Sucking photos up like a vacuum cleaner, from every corner of the internet. And then selling that information on through a database. That’s not allowed, but it still happens. Thanks to Bits of Freedom, action is being taken. Policy adviser Lotte Houwing: “It offers hope of better protection.”

Track down someone’s identity

“At Bits of Freedom we defend internet freedom. Because companies have to follow the rules and safeguard users’ rights online too. But they still regularly manage to evade the law.
For example, we raised the alarm about a well-known AI company. This company is like a vacuum cleaner, sucking up all the photos on the internet and storing them in a database. So how do they make money? They get investigative agencies to pay for access to the information in the database. At the push of a button, users then see all the photos of the person they’re looking for. You can track down someone’s identity based on a photo, so this will put an end to anonymity in public spaces.”

A clear conscience

“’Oh well, I’ve got nothing to hide’, I sometimes hear people say. But even if your conscience is clear, it’s important to be in control of your own data. When you talk to your doctor, you share information that you wouldn’t mention in a job interview. There are some pieces of information about yourself that you want to keep separate.”

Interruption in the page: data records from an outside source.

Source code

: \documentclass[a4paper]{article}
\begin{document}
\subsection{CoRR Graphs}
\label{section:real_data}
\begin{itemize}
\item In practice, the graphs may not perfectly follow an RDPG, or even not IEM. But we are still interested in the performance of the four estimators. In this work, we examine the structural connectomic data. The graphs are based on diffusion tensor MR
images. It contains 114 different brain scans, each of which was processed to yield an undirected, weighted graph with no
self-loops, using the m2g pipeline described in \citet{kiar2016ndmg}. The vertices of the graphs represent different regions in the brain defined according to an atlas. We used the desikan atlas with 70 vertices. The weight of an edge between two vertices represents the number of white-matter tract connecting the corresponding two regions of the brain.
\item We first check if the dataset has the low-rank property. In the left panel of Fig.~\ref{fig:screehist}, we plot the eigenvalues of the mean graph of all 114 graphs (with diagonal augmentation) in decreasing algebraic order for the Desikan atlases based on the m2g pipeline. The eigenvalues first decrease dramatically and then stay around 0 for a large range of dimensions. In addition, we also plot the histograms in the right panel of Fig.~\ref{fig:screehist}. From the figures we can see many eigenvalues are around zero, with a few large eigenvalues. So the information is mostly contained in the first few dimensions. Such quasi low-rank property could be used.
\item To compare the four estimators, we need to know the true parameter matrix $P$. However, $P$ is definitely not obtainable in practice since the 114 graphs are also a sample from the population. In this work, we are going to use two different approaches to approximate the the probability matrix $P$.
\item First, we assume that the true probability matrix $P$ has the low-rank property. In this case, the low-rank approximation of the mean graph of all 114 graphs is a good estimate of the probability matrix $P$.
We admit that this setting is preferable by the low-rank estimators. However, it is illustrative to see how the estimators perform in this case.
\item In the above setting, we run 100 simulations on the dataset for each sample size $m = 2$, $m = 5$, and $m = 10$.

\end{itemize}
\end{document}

“Technology also has a margin of error. For example, people of color, in particular women of color, run the risk of being wrongly identified. Some AI companies ignore these sensitivities or privacy rules.”

Unpaid fines

“In 2024 we discovered that the aforementioned AI company was actively offering the database to customers on the Dutch market and that it was being used in the Netherlands. We already had evidence that Dutch citizens were included in the database, as when we made a request for access I saw my own photos. On the basis of this investigation, we informed the Dutch Data Protection Authority.”

“Other European countries had already issued the company with fines, but because the organization is not registered in Europe it is able to get away without paying them. For this reason, we also advised on other ways of taking action against the company.”

Put to work

“It was good to see that the Data Protection Authority also started exploring the options. Maybe they could hold Dutch customers or organizations cooperating with this company to account? Our investigation also put Dutch policymakers and the regulator to work: this type of facial recognition is not allowed, but how can we make sure it really does stop?”